Each project team will be assigned a mentor (a member of the teaching team), who will provide feedback on all their project-related work and generally be available as a resource.

Literature review paper (due May 13, 4:30 pm)

This is a short paper (≈6 single-spaced pages) summarizing and synthesizing several papers in the area of your final project.

Groups of one should review 5 papers, groups of two should review 7 papers, and groups of three should review 9.

The ideal is to have the same topic for your lit review and final project, but it's possible that you'll discover in the lit review that your topic isn't ideal for you, so you can switch topics (or groups) for the final project; your lit review will be graded on its own terms. Major things to include (the italicized phrases make good section headings):

  1. General problem/task definition: What are these papers trying to solve, and why?
  2. Concise summaries of the articles: Do not simply copy the article text in full. We can read them ourselves. Put in your own words the major contributions of each article.
  3. Compare and contrast: Point out the similarities and differences of the papers. Do they agree with each other? Are results seemingly in conflict? If the papers address different subtasks, how are they related? (If they are not related, then you may have made poor choices for a lit review...). This section is probably the most valuable for the final project, as it can become the basis for a lit review section..
  4. Future work: Make several suggestions for how the work can be extended. Are there open questions to answer? This would presumably include how the papers relate to your final project idea.
  5. References section: The entries should appear alphabetically and give at least full author name(s), year of publication, title, and outlet if applicable (e.g., journal name or proceedings name). Beyond that, we are not picky about the format. Electronic references are fine but need to include the above information in addition to the link.

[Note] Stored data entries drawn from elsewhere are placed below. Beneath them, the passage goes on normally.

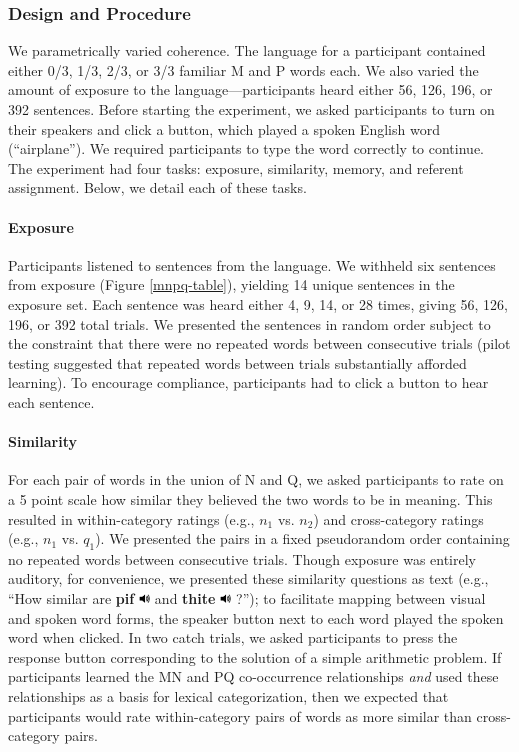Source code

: \documentclass[man,floatsintext]{apa6}
\begin{document}
\subsubsection{Design and Procedure}

We parametrically varied coherence. The language for a participant contained either 0/3, 1/3, 2/3, or 3/3 familiar M and P words each. We also varied the amount of exposure to the language---participants heard either 56, 126, 196, or 392 sentences. Before starting the experiment, we asked participants to turn on their speakers and click a button, which played a spoken English word (``airplane''). We required participants to type the word correctly to continue. The experiment had four tasks: exposure, similarity, memory, and referent assignment. Below, we detail each of these tasks.

\paragraph{Exposure}
Participants listened to sentences from the language. We withheld six sentences from exposure (Figure \ref{mnpq-table}), yielding 14 unique sentences in the exposure set. Each sentence was heard either 4, 9, 14, or 28 times, giving 56, 126, 196, or 392 total trials. We presented the sentences in random order subject to the constraint that there were no repeated words between consecutive trials (pilot testing suggested that repeated words between trials substantially afforded learning). To encourage compliance, participants had to click a button to hear each sentence.

\paragraph{Similarity}
For each pair of words in the union of N and Q, we asked participants to rate on a 5 point scale how similar they believed the two words to be in meaning. This resulted in within-category ratings (e.g., $n_1$ vs. $n_2$) and cross-category ratings (e.g., $n_1$ vs. $q_1$). We presented the pairs in a fixed pseudorandom order containing no repeated words between consecutive trials. Though exposure was entirely auditory, for convenience, we presented these similarity questions as text (e.g., ``How similar are \textbf{pif} \includegraphics[width=0.3cm]{play.png} and \textbf{thite} \includegraphics[width=0.3cm]{play.png} ?''); to facilitate mapping between visual and spoken word forms, the speaker button next to each word played the spoken word when clicked. In two catch trials, we asked participants to press the response button corresponding to the solution of a simple arithmetic problem. If participants learned the MN and PQ co-occurrence relationships \emph{and} used these relationships as a basis for lexical categorization, then we expected that participants would rate within-category pairs of words as more similar than cross-category pairs.
\end{document}
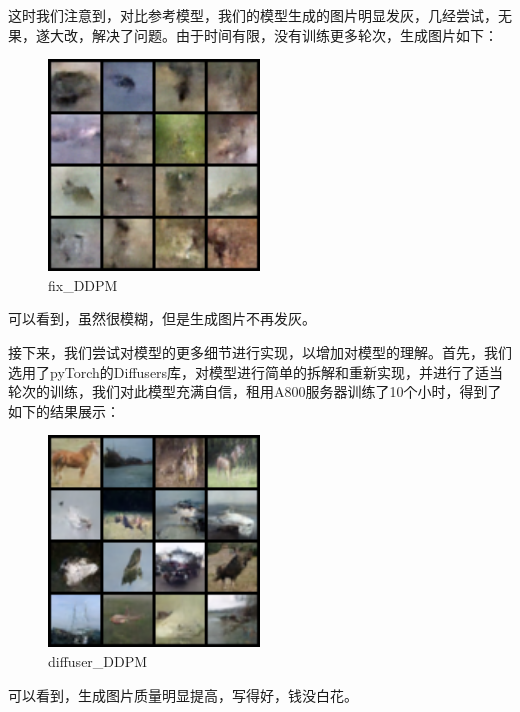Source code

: \documentclass{ctexart}
\begin{document}
这时我们注意到，对比参考模型，我们的模型生成的图片明显发灰，几经尝试，无果，遂大改，解决了问题。由于时间有限，没有训练更多轮次，生成图片如下：
\begin{figure}[H]
     \centering
     \includegraphics[width=0.5\textwidth]{sample_fix.png}
     \caption{fix\_DDPM}
     \label{fig:fix_ddpm}  %
\end{figure}

可以看到，虽然很模糊，但是生成图片不再发灰。

接下来，我们尝试对模型的更多细节进行实现，以增加对模型的理解。首先，我们选用了pyTorch的Diffusers库，对模型进行简单的拆解和重新实现，并进行了适当轮次的训练，我们对此模型充满自信，租用A800服务器训练了10个小时，得到了如下的结果展示：
\begin{figure}[H]
     \centering
     \includegraphics[width=0.5\textwidth]{sample_diffuser.png}
     \caption{diffuser\_DDPM}
     \label{fig:diffuser_ddpm}  %
\end{figure}


可以看到，生成图片质量明显提高，写得好，钱没白花。
\end{document}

Experimental protocol (due May 27, 4:30 pm)

This is a short, structured report designed to help you establish your core experimental framework. Required pieces:

  1. Hypotheses: A statement of the project's core hypothesis or hypotheses.
  2. Data: A description of the dataset(s) that the project will use for evaluation.
  3. Metrics: A description of the metrics that will form the basis for evaluation. We sort of expect these to be familiar quantitative metrics, but we're open-minded – non-standard evaluations and qualitative evaluations are welcome where appropriate, though your mentor is likely to push you toward hypotheses that can be assessed quantitatively.
  4. Models: A description of the models that you'll be using as baselines, and a preliminary description of the model or models that will be the focus of your investigation. At this early stage, some aspects of these models might not yet be worked out, so preliminary descriptions are fine.
  5. General reasoning: An explanation of how the data and models come together to inform your core hypothesis or hypotheses.
  6. Summary of progress so far: what you have been done, what you still need to do, and any obstacles or concerns that might prevent your project from coming to fruition.
  7. References section: In the same format as for lit review.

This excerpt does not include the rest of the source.